Interesting Details about ROC Curve Calculations

13 minute read

The area under the receiver operating characteristic curve (commonly known as “AUC” or “AUROC”) is a widely used metric for evaluating binary classifiers. Most data scientists are familiar with the famous curve itself, which plots the true positive rate against the false positive rate, and are familiar with integrals (i.e., area under the curve). So, it’s a pretty straightforward concept theoretically, but how is it actually calculated for a real dataset and a real model? That is what we’ll be digging into in this post. There’s some interesting intuition to be gained by understanding the exact implementation (which is quite simple).
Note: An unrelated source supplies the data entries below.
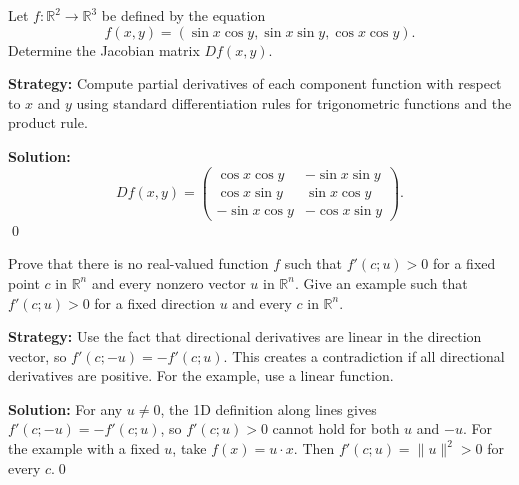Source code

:\begin{problembox}
\begin{problemstatement}
Let \( f : \mathbb{R}^2 \to \mathbb{R}^3 \) be defined by the equation
\[f(x, y) = (\sin x \cos y, \sin x \sin y, \cos x \cos y).\]
Determine the Jacobian matrix \( Df(x, y) \).
\end{problemstatement}
\end{problembox}

\noindent\textbf{Strategy:} Compute partial derivatives of each component function with respect to \( x \) and \( y \) using standard differentiation rules for trigonometric functions and the product rule.

\bigskip\noindent\textbf{Solution:}
\[Df(x,y)=\begin{pmatrix}
\cos x\cos y & -\sin x\sin y\\
\cos x\sin y & \sin x\cos y\\
-\sin x\cos y & -\cos x\sin y
\end{pmatrix}.\]\qed


\begin{problembox}
\begin{problemstatement}
Prove that there is no real-valued function \( f \) such that \( f'(c; u) > 0 \) for a fixed point \( c \) in \( \mathbb{R}^n \) and every nonzero vector \( u \) in \( \mathbb{R}^n \). Give an example such that \( f'(c; u) > 0 \) for a fixed direction \( u \) and every \( c \) in \( \mathbb{R}^n \).
\end{problemstatement}
\end{problembox}

\noindent\textbf{Strategy:} Use the fact that directional derivatives are linear in the direction vector, so \( f'(c; -u) = -f'(c; u) \). This creates a contradiction if all directional derivatives are positive. For the example, use a linear function.

\bigskip\noindent\textbf{Solution:}
For any $u\ne0$, the 1D definition along lines gives $f'(c;-u)=-f'(c;u)$, so $f'(c;u)>0$ cannot hold for both $u$ and $-u$. For the example with a fixed $u$, take $f(x)=u\cdot x$. Then $f'(c;u)=\|u\|^2>0$ for every $c$.\qed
Quick disclaimer here: It is not the intent of this post to show how these calculations are implemented in production; there are variations and optimizations to the methodology and code presented. Rather, the intent is to show a basic, easy to understand implementation with the objective of building the reader’s intuition.

Sample ROC Curve

Sample ROC Curve

General Discussion

Before jumping into the code, let’s take a stroll down conversation street and provide a general, high-level, and undoubtedly hand-wavy treatment of the famed ROC curve. Receiver Operator Characteristic. The origin of the name (and the method) traces its roots back to World War II. Radar operators (or receivers) sat in front of a display and were tasked with sounding an alarm whenever an enemy aircraft was detected. Of course, radar signals can be quite noisy and it was difficult to distinguish between an enemy bomber and something far less menacing, such as a flock of geese. So, in effect, these radar operators were functioning as binary classifiers. There was a dire need to identify as many enemy aircraft as possible (recall, true positive rate), while minimizing the number of times the base went into high alert over an innocent flock of geese (false positive rate). Thus, the ROC curve was introduced as a method to analyze the performance of radar operators.
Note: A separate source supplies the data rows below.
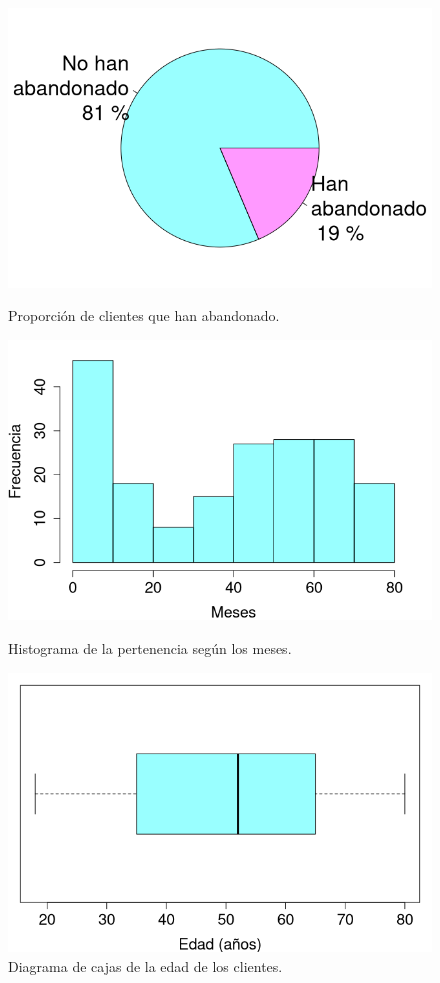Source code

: \documentclass[10pt,a4paper]{article}
\begin{document}
\begin{figure}[!htb]
  \includegraphics[width=\linewidth]{per-freq-pie}
  \caption{Proporción de clientes que han abandonado.}\label{fig:per-freq-pie}
\endminipage\hfill
{}
  \includegraphics[width=\linewidth]{per-freq-hist}
  \caption{Histograma de la pertenencia según los meses.}\label{fig:per-freq-hist}
\endminipage\hfill
{}
  \includegraphics[width=\linewidth]{age-box}
  \caption{Diagrama de cajas de la edad de los clientes.}\label{fig:age-box}
\endminipage\hfill
\end{figure}
\end{document}

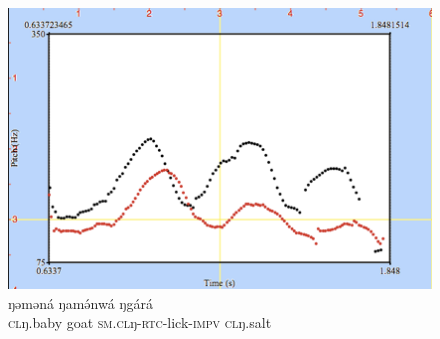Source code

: \begin{figure}
  \includegraphics[width=\linewidth]{figures/fig-ch4-5.png}
  \caption{\gll ŋəməná ŋamə́nwá ŋgárá\\
\textsc{cl}ŋ.baby goat \textsc{sm}.\textsc{cl}ŋ-\textsc{rtc}-lick-\textsc{impv} \textsc{cl}ŋ.salt\\ \trans }
  \label{fig:4-5}
\end{figure}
Binary Classification Space

The idealized ROC curve is continuous across all possible classification thresholds. Points that are plotted on the ROC curve correspond to particular classification thresholds \(T \in (-\infty, \infty)\). In the real world we are dealing with a discrete number of data points with which we would like to estimate the ROC curve for a classifier of interest. This manifests itself in ROC curves that can look a bit jumpy rather than smooth. Instead of considering all possible thresholds, we only have \(N\) thresholds to consider, where \(N\) is the number of data points in the dataset we are evaluating.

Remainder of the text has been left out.